British employers are planning to maintain this year’s average 3% salary increases in 2014 for the third year running, according to research by Towers Watson.
Its biannual Salary budget planning report, which surveyed 10,500 employers across 100 countries, found that this level of salary increase is broadly in line with other countries in Western European and North America.
However, the UK’s anticipated 2.7% rise in the cost of living is significantly higher than anywhere else in the region.
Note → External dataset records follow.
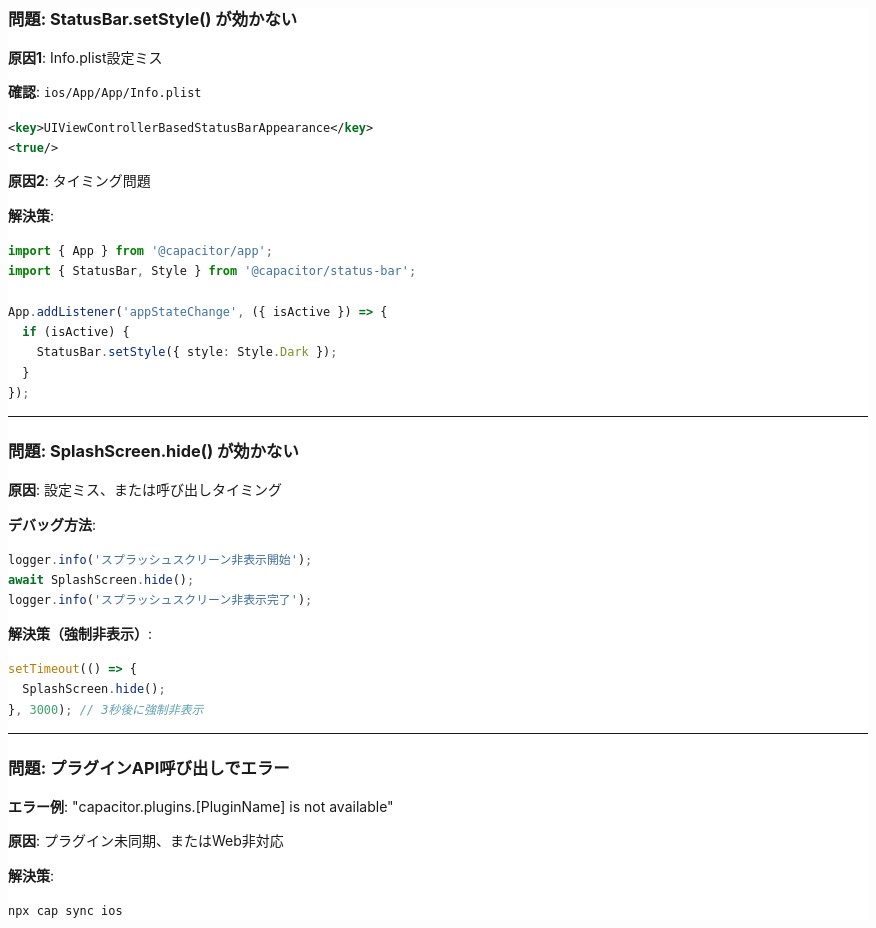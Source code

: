 ### 問題: StatusBar.setStyle() が効かない

**原因1**: Info.plist設定ミス

**確認**: `ios/App/App/Info.plist`
```xml
<key>UIViewControllerBasedStatusBarAppearance</key>
<true/>
```

**原因2**: タイミング問題

**解決策**:
```typescript
import { App } from '@capacitor/app';
import { StatusBar, Style } from '@capacitor/status-bar';

App.addListener('appStateChange', ({ isActive }) => {
  if (isActive) {
    StatusBar.setStyle({ style: Style.Dark });
  }
});
```

---

### 問題: SplashScreen.hide() が効かない

**原因**: 設定ミス、または呼び出しタイミング

**デバッグ方法**:
```typescript
logger.info('スプラッシュスクリーン非表示開始');
await SplashScreen.hide();
logger.info('スプラッシュスクリーン非表示完了');
```

**解決策（強制非表示）**:
```typescript
setTimeout(() => {
  SplashScreen.hide();
}, 3000); // 3秒後に強制非表示
```

---

### 問題: プラグインAPI呼び出しでエラー

**エラー例**: "capacitor.plugins.[PluginName] is not available"

**原因**: プラグイン未同期、またはWeb非対応

**解決策**:
```bash
npx cap sync ios
```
The difference between the UK’s expected wage increases (3%) and inflation (2.7%) was the smallest in Western Europe, at just +0.3%.
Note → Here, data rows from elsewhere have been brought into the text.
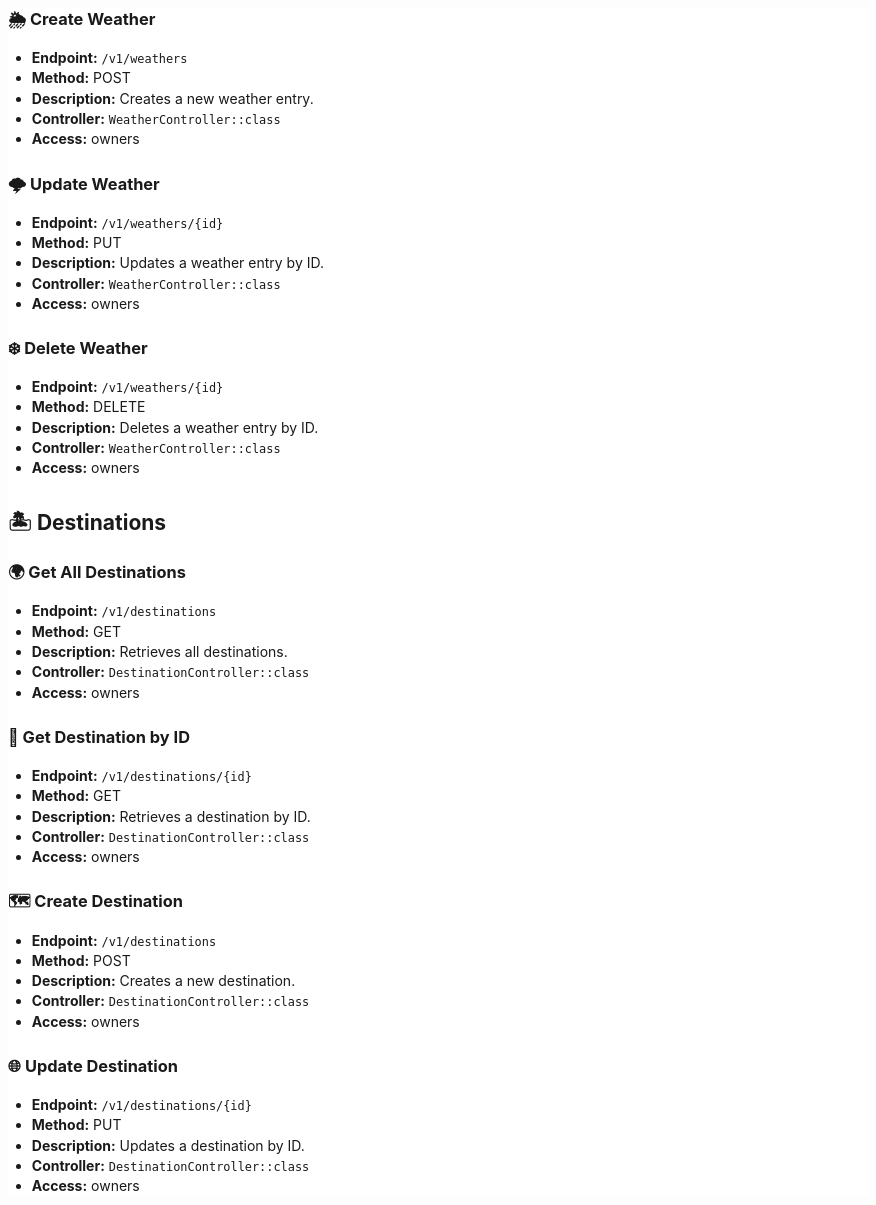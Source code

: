 ### 🌦️ Create Weather
- **Endpoint:** `/v1/weathers`
- **Method:** POST
- **Description:** Creates a new weather entry.
- **Controller:** `WeatherController::class`
- **Access:** owners

### 🌩️ Update Weather
- **Endpoint:** `/v1/weathers/{id}`
- **Method:** PUT
- **Description:** Updates a weather entry by ID.
- **Controller:** `WeatherController::class`
- **Access:** owners

### ❄️ Delete Weather
- **Endpoint:** `/v1/weathers/{id}`
- **Method:** DELETE
- **Description:** Deletes a weather entry by ID.
- **Controller:** `WeatherController::class`
- **Access:** owners

## 🏝️ Destinations

### 🌍 Get All Destinations
- **Endpoint:** `/v1/destinations`
- **Method:** GET
- **Description:** Retrieves all destinations.
- **Controller:** `DestinationController::class`
- **Access:** owners

### 📍 Get Destination by ID
- **Endpoint:** `/v1/destinations/{id}`
- **Method:** GET
- **Description:** Retrieves a destination by ID.
- **Controller:** `DestinationController::class`
- **Access:** owners

### 🗺️ Create Destination
- **Endpoint:** `/v1/destinations`
- **Method:** POST
- **Description:** Creates a new destination.
- **Controller:** `DestinationController::class`
- **Access:** owners

### 🌐 Update Destination
- **Endpoint:** `/v1/destinations/{id}`
- **Method:** PUT
- **Description:** Updates a destination by ID.
- **Controller:** `DestinationController::class`
- **Access:** owners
In France, Germany and the Netherlands, where wages are expected to rise by between 2.8% and 3% in 2014, inflation is predicted to be at least a percentage point below that, at 1.8%.
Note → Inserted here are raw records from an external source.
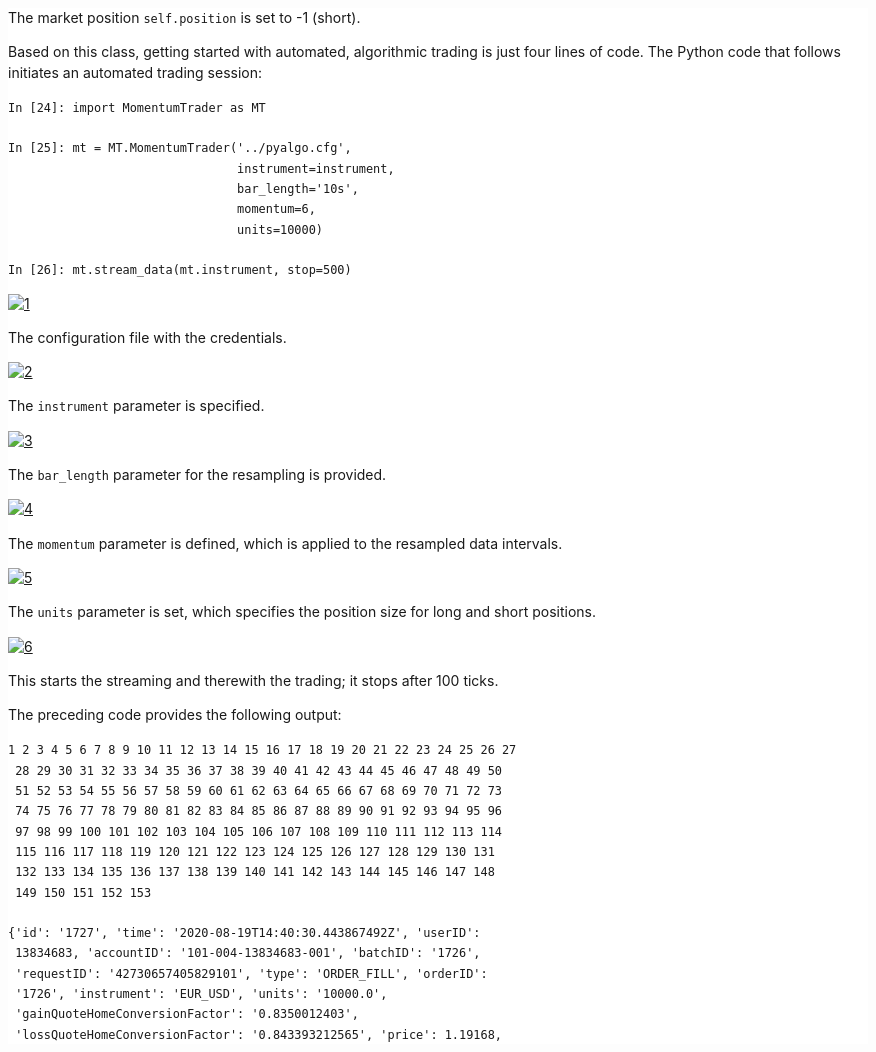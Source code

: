 The market position `self.position` is set to -1 (short).

Based on this class, getting started with automated, algorithmic trading is just four lines of code. The Python code that follows initiates an automated trading session:

```
In [24]: import MomentumTrader as MT

In [25]: mt = MT.MomentumTrader('../pyalgo.cfg',  
                                instrument=instrument,  
                                bar_length='10s',  
                                momentum=6,  
                                units=10000)  

In [26]: mt.stream_data(mt.instrument, stop=500)  
```

[![1](https://learning.oreilly.com/api/v2/epubs/urn:orm:book:9781492053347/files/assets/1.png)](https://learning.oreilly.com/library/view/python-for-algorithmic/9781492053347/ch08.html#co\_cfd\_trading\_with\_oanda\_CO10-1)

The configuration file with the credentials.

[![2](https://learning.oreilly.com/api/v2/epubs/urn:orm:book:9781492053347/files/assets/2.png)](https://learning.oreilly.com/library/view/python-for-algorithmic/9781492053347/ch08.html#co\_cfd\_trading\_with\_oanda\_CO10-2)

The `instrument` parameter is specified.

[![3](https://learning.oreilly.com/api/v2/epubs/urn:orm:book:9781492053347/files/assets/3.png)](https://learning.oreilly.com/library/view/python-for-algorithmic/9781492053347/ch08.html#co\_cfd\_trading\_with\_oanda\_CO10-3)

The `bar_length` parameter for the resampling is provided.

[![4](https://learning.oreilly.com/api/v2/epubs/urn:orm:book:9781492053347/files/assets/4.png)](https://learning.oreilly.com/library/view/python-for-algorithmic/9781492053347/ch08.html#co\_cfd\_trading\_with\_oanda\_CO10-4)

The `momentum` parameter is defined, which is applied to the resampled data intervals.

[![5](https://learning.oreilly.com/api/v2/epubs/urn:orm:book:9781492053347/files/assets/5.png)](https://learning.oreilly.com/library/view/python-for-algorithmic/9781492053347/ch08.html#co\_cfd\_trading\_with\_oanda\_CO10-5)

The `units` parameter is set, which specifies the position size for long and short positions.

[![6](https://learning.oreilly.com/api/v2/epubs/urn:orm:book:9781492053347/files/assets/6.png)](https://learning.oreilly.com/library/view/python-for-algorithmic/9781492053347/ch08.html#co\_cfd\_trading\_with\_oanda\_CO10-6)

This starts the streaming and therewith the trading; it stops after 100 ticks.

The preceding code provides the following output:

```
1 2 3 4 5 6 7 8 9 10 11 12 13 14 15 16 17 18 19 20 21 22 23 24 25 26 27
 28 29 30 31 32 33 34 35 36 37 38 39 40 41 42 43 44 45 46 47 48 49 50
 51 52 53 54 55 56 57 58 59 60 61 62 63 64 65 66 67 68 69 70 71 72 73
 74 75 76 77 78 79 80 81 82 83 84 85 86 87 88 89 90 91 92 93 94 95 96
 97 98 99 100 101 102 103 104 105 106 107 108 109 110 111 112 113 114
 115 116 117 118 119 120 121 122 123 124 125 126 127 128 129 130 131
 132 133 134 135 136 137 138 139 140 141 142 143 144 145 146 147 148
 149 150 151 152 153

{'id': '1727', 'time': '2020-08-19T14:40:30.443867492Z', 'userID':
 13834683, 'accountID': '101-004-13834683-001', 'batchID': '1726',
 'requestID': '42730657405829101', 'type': 'ORDER_FILL', 'orderID':
 '1726', 'instrument': 'EUR_USD', 'units': '10000.0',
 'gainQuoteHomeConversionFactor': '0.8350012403',
 'lossQuoteHomeConversionFactor': '0.843393212565', 'price': 1.19168,
```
Italy’s 2.9% planned pay increase and Spain’s 2.5% are significantly higher than the forecast inflation of 0.7% and 0.8%, respectively.
The research found that, in Western Europe, the average difference between expected pay rises and inflation was 1.4%, while in Central and Eastern Europe this increased to 1.8%. The Middle East and North Africa expects to see average real income increases of 1.7% and even the biggest difference, occurring in sub-Saharan Africa, is only 2.2%.
In areas of Central and Eastern Europe, such as Bulgaria, Poland and Romania, salaries are increasing at a slightly higher rate than in the Western continent at between 4% and 5%, whereas in Russia and the Ukraine, increases are more substantial at around 9%, with inflation predicted to increase in the Ukraine from 1.2% this year to 7.5% in 2014.
In the Middle East, the United Arab Emirates, Qatar, Bahrain and Saudi Arabia employers are planning salary increases of just above 5%.
Paul Richards, head of the data services practice in Europe, the Middle East and Africa (EMEA) at Towers Watson, said: “Signs of a UK economic recovery give private sector organisations the confidence to maintain their 2014 pay budgets above the forecasted inflation rate, at a projected salary increase of around 3%.
“While inflation should decrease during the next year, the UK prediction is still high compared to countries in the Eurozone, despite similar pay budgets, which should help wage rises on the continent feel more significant.”
Chris Charman, a director in the UK reward practice at Towers Watson, added: “When budgets are lower, the impact that employers can have on employee’s wage increases is limited, therefore, in these instances organisations often prefer to distribute a large proportion of their pay budgets among their most valued employees in an effort to keep them engaged and motivated.
“Conversely, when budgets were more generous, the focus shifts away from differentiation and toward more equal pay rises across the organisation.”